Mulai dari buruh tani di Bireun, Aceh hingga nelayan kawasan laut Sawu di Nusa Tenggara Timur merasakan dampaknya.
Disisihkan Politik Dagang Sapi
Meski tercatat sebagai partai pemenang Pemilu 1955, PKI tidak mendapat kuasa untuk memerintah. Koalisi PNI, Masjumi dan NU, menolak bekerja sama dengan PKI dalam satu kabinet. Alasannya: perbedaan ideologi.
Presiden Sukarno tetap ingin menyertakan PKI. Dalam memoarnya Tonggak-tonggak di Perjalananku, Ali Sastroamidjojo yang menjadi formatur kabinet dan kemudian perdana menteri kena teguran keras.
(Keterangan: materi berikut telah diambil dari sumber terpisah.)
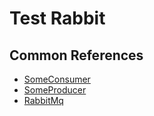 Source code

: 
# Test Rabbit

## Common References

- [SomeConsumer](https://localhost:33001/swagger/index.html)
- [SomeProducer](https://localhost:33002/swagger/index.html)
- [RabbitMq](https://localhost:33003/index.html)
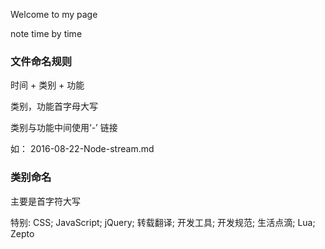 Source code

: Welcome to my page

note time by time

### 文件命名规则

时间 + 类别 + 功能

类别，功能首字母大写

类别与功能中间使用‘-’ 链接

如： 2016-08-22-Node-stream.md

### 类别命名

主要是首字符大写

特别: CSS; JavaScript; jQuery; 转载翻译; 开发工具; 开发规范; 生活点滴; Lua; Zepto
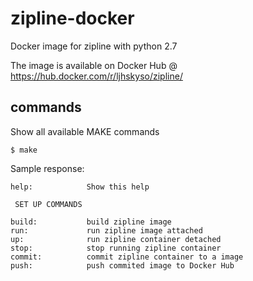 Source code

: # zipline-docker
Docker image for zipline with python 2.7

The image is available on Docker Hub @ https://hub.docker.com/r/ljhskyso/zipline/

## commands

Show all available MAKE commands
 
    $ make
    
Sample response:
    
    help:            Show this help

     SET UP COMMANDS

    build:           build zipline image
    run:             run zipline image attached
    up:              run zipline container detached
    stop:            stop running zipline container
    commit:          commit zipline container to a image
    push:            push commited image to Docker Hub
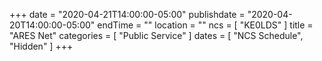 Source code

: +++
date = "2020-04-21T14:00:00-05:00"
publishdate = "2020-04-20T14:00:00-05:00"
endTime = ""
location = ""
ncs = [ "KE0LDS" ]
title = "ARES Net"
categories = [ "Public Service" ]
dates = [ "NCS Schedule", "Hidden" ]
+++
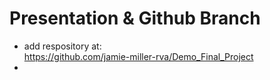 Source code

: # Presentation & Github Branch
* add respository at: <br> https://github.com/jamie-miller-rva/Demo_Final_Project
*  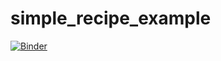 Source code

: # simple_recipe_example
[![Binder](https://mybinder.org/badge_logo.svg)](https://mybinder.org/v2/gh/joy-rosie/simple_recipe_example/master?filepath=wdiget_example.ipynb)
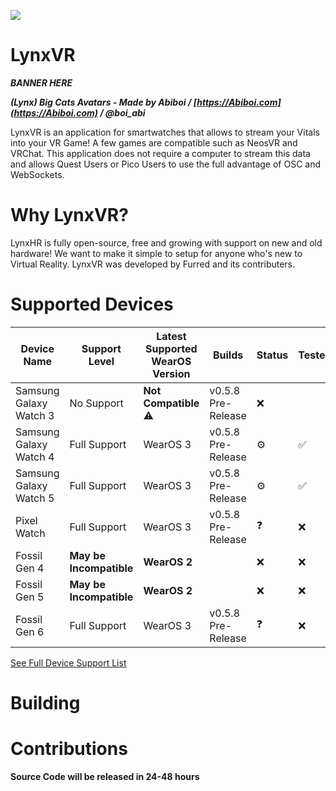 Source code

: 
![](https://cdn.discordapp.com/attachments/892441244612034611/1060649924934504568/ic_launcher.png)
# LynxVR

***BANNER HERE***

***(Lynx) Big Cats Avatars - Made by Abiboi / [https://Abiboi.com](https://Abiboi.com) / @boi_abi*** 

LynxVR is an application for smartwatches that allows to stream your Vitals into your VR Game! A few games are compatible such as NeosVR and VRChat. 
This application does not require a computer to stream this data and allows Quest Users or Pico Users to use the full advantage of OSC and WebSockets.

# Why LynxVR?
LynxHR is fully open-source, free and growing with support on new and old hardware! We want to make it simple to setup for anyone who's new to Virtual Reality. LynxVR was developed by Furred and its contributers.

# Supported Devices
| Device Name | Support Level | Latest Supported WearOS Version | Builds | Status | Tested |
| ----------- | -----------   |     ----------- | ----------- | ----------- |  ----------- |
| Samsung Galaxy Watch 3     | No Support         | **Not Compatible** ⚠️ | v0.5.8 Pre-Release | ❌ |  |
| Samsung Galaxy Watch 4      | Full Support         | WearOS 3 | v0.5.8 Pre-Release | ⚙️ | ✅ |
| Samsung Galaxy Watch 5   | Full Support         | WearOS 3 | v0.5.8 Pre-Release | ⚙️ | ✅ |
| Pixel Watch | Full Support | WearOS 3 | v0.5.8 Pre-Release | ❓ | ❌ |
| Fossil Gen 4 | **May be Incompatible** | **WearOS 2** |  | ❌ | ❌ |
| Fossil Gen 5 | **May be Incompatible** | **WearOS 2** |  | ❌ | ❌ |
| Fossil Gen 6 | Full Support | WearOS 3 | v0.5.8 Pre-Release | ❓ | ❌ |

[See Full Device Support List](/#)

# Building

# Contributions

**Source Code will be released in 24-48 hours**
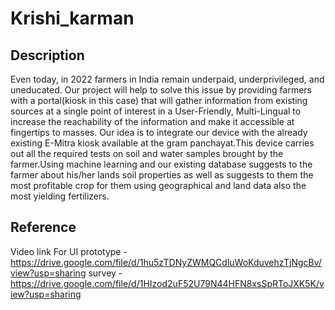 # Krishi_karman
## Description
Even today, in 2022 farmers in India remain underpaid, underprivileged, and uneducated. Our project will help to solve this issue by providing farmers with a portal(kiosk in this case) that will gather information from existing sources at a single point of interest in a User-Friendly, Multi-Lingual to increase the reachability of the information and make it accessible at fingertips to masses. 
Our idea is to integrate our device with the already existing E-Mitra kiosk available at the gram panchayat.This device carries out all the required tests on soil and water samples brought by the farmer.Using machine learning and our existing database suggests to the farmer about his/her lands soil properties as well as suggests to them the most profitable crop for them using geographical and land data also the most yielding fertilizers.


## Reference
Video link For UI prototype - https://drive.google.com/file/d/1hu5zTDNyZWMQCdluWoKduvehzTjNgcBv/view?usp=sharing
survey - https://drive.google.com/file/d/1HIzod2uF52U79N44HFN8xsSpRToJXK5K/view?usp=sharing
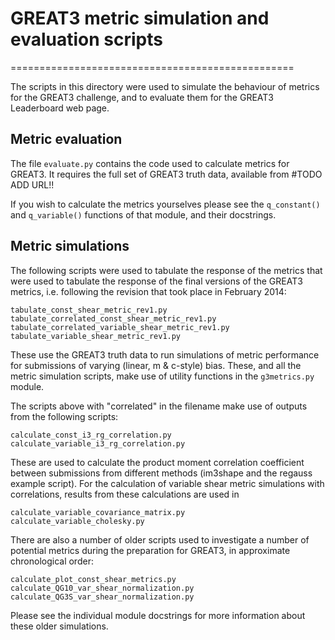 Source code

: # GREAT3 metric simulation and evaluation scripts
=================================================

The scripts in this directory were used to simulate the behaviour of metrics for
the GREAT3 challenge, and to evaluate them for the GREAT3 Leaderboard web page.

## Metric evaluation

The file `evaluate.py` contains the code used to calculate metrics for GREAT3.
It requires the full set of GREAT3 truth data, available from #TODO ADD URL!!

If you wish to calculate the metrics yourselves please see the `q_constant()`
and `q_variable()` functions of that module, and their docstrings.

## Metric simulations

The following scripts were used to tabulate the response of the metrics that
were used to tabulate the response of the final versions of the GREAT3 metrics,
i.e. following the revision that took place in February 2014:

    tabulate_const_shear_metric_rev1.py
    tabulate_correlated_const_shear_metric_rev1.py
    tabulate_correlated_variable_shear_metric_rev1.py
    tabulate_variable_shear_metric_rev1.py

These use the GREAT3 truth data to run simulations of metric performance for
submissions of varying (linear, m & c-style) bias.  These, and all the metric
simulation scripts, make use of utility functions in the `g3metrics.py` module.

The scripts above with "correlated" in the filename make use of outputs from the
following scripts:

    calculate_const_i3_rg_correlation.py
    calculate_variable_i3_rg_correlation.py

These are used to calculate the product moment correlation coefficient between
submissions from different methods (im3shape and the regauss example script).
For the calculation of variable shear metric simulations with correlations,
results from these calculations are used in

    calculate_variable_covariance_matrix.py
    calculate_variable_cholesky.py

There are also a number of older scripts used to investigate a number of
potential metrics during the preparation for GREAT3, in approximate
chronological order:

    calculate_plot_const_shear_metrics.py
    calculate_QG10_var_shear_normalization.py
    calculate_QG3S_var_shear_normalization.py

Please see the individual module docstrings for more information about these
older simulations.
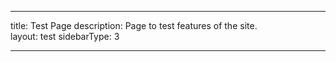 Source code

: ---

title: Test Page
description: Page to test features of the site.  
layout: test
sidebarType: 3

---
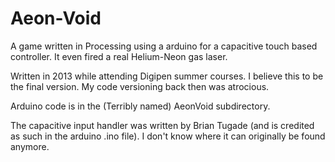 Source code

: # Aeon-Void
A game written in Processing using a arduino for a capacitive touch based controller. It even fired a real Helium-Neon gas laser.

Written in 2013 while attending Digipen summer courses. I believe this to be the final version. My code versioning back then was atrocious.

Arduino code is in the (Terribly named) AeonVoid subdirectory.

The capacitive input handler was written by Brian Tugade (and is credited as such in the arduino .ino file). I don't know where it can originally be found anymore.
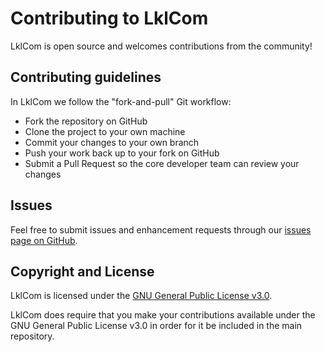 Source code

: # Contributing to LklCom

LklCom is open source and welcomes contributions from the community!

## Contributing guidelines

In LklCom we follow the "fork-and-pull" Git workflow:

- Fork the repository on GitHub
- Clone the project to your own machine
- Commit your changes to your own branch
- Push your work back up to your fork on GitHub
- Submit a Pull Request so the core developer team can review your changes

## Issues

Feel free to submit issues and enhancement requests through our [issues page on GitHub](https://github.com/TjarkMiener/likelihood_combiner/issues).

## Copyright and License

LklCom is licensed under the [GNU General Public License v3.0](https://opensource.org/licenses/GPL-3.0).

LklCom does require that you make your contributions available under the GNU General Public License v3.0 in order for it be included in the main repository.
Sukarno mengecam kabinet yang dirancang Ali dalam Kabinet Ali II karena tidak mencerminkan semangat gotong-royong. Namun, sistem Demokrasi Parlementer saat itu tidak memberikan otoritas lebih bagi kepala negara mengintervensi kebijakan partai-partai.
“Politik dagang sapi,” tulis Njoto, Wakil Sekretaris Jendral PKI, dalam editorial Harian Rakjat, 16 Maret 1956, “telah menyisihkan PKI dari lingkaran kekuasaan.”
Meski kecewa, PKI tidak serta merta menjadi radikal merongrong pemerintah. Program-program kabinet Ali II tetap didukung sembari menyandarkan oposisinya pada suara rakyat.
PKI Menuai
Para kader PKI di daerah berperan besar dalam menyukseskan program partai. Akar ideologi yang kuat membuat mereka terampil menerjemahkan kebijakan partai dengan menyuarakan aspirasi tiap-tiap daerah. Selain faktor ideologi, menurut Boyd Compton kader PKI di daerah adalah organisator yang digaji lebih baik di banding partai manapun.
Selain PKI, “agaknya tidak ada partai lain yang sanggup menggaji begitu besar para pegawai pentingnya di tingkat rendahan,” tulis Compton dalam surat-suratnya yang diterbitkan Kemelut Demokrasi Liberal.
Compton, peneliti politik Amerika yang pada 1955 menyaksikan jalannya pemilihan umum di Indonesia. Menurutnya, PKI menjadi salah satu kekuatan anyar yang gencar melancarkan propaganda dengan cara-cara populis. Partai ini juga mendayagunakan kadernya secara optimal untuk menggaet pemilih.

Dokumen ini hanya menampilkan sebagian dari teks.